** Opening Dataset records block **

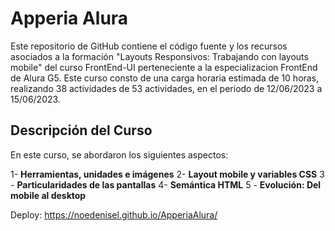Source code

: # Apperia Alura

Este repositorio de GitHub contiene el código fuente y los recursos asociados a la formación "Layouts Responsivos: Trabajando con layouts mobile" del curso FrontEnd-UI perteneciente a la especializacion FrontEnd de Alura G5. 
Este curso consto de una  carga horaria estimada de 10 horas, realizando 38 actividades de 53 actividades, en el periodo de 12/06/2023 a 15/06/2023.

## Descripción del Curso
En este curso, se abordaron los siguientes aspectos:

1- **Herramientas, unidades e imágenes**
2- **Layout mobile y variables CSS**
3 - **Particularidades de las pantallas**
4- **Semántica HTML**
5 - **Evolución: Del mobile al desktop**

Deploy: https://noedenisel.github.io/ApperiaAlura/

** Closing Dataset records block **

> [Task objective]: In the entries above, restate word for word the lines between the one holding "Este repositorio de" and the one holding "4- **Semántica HTML**", inclusive, and nothing besides.

> [Answer section]:
Este repositorio de GitHub contiene el código fuente y los recursos asociados a la formación "Layouts Responsivos: Trabajando con layouts mobile" del curso FrontEnd-UI perteneciente a la especializacion FrontEnd de Alura G5. 
Este curso consto de una  carga horaria estimada de 10 horas, realizando 38 actividades de 53 actividades, en el periodo de 12/06/2023 a 15/06/2023.

## Descripción del Curso
En este curso, se abordaron los siguientes aspectos:

1- **Herramientas, unidades e imágenes**
2- **Layout mobile y variables CSS**
3 - **Particularidades de las pantallas**
4- **Semántica HTML**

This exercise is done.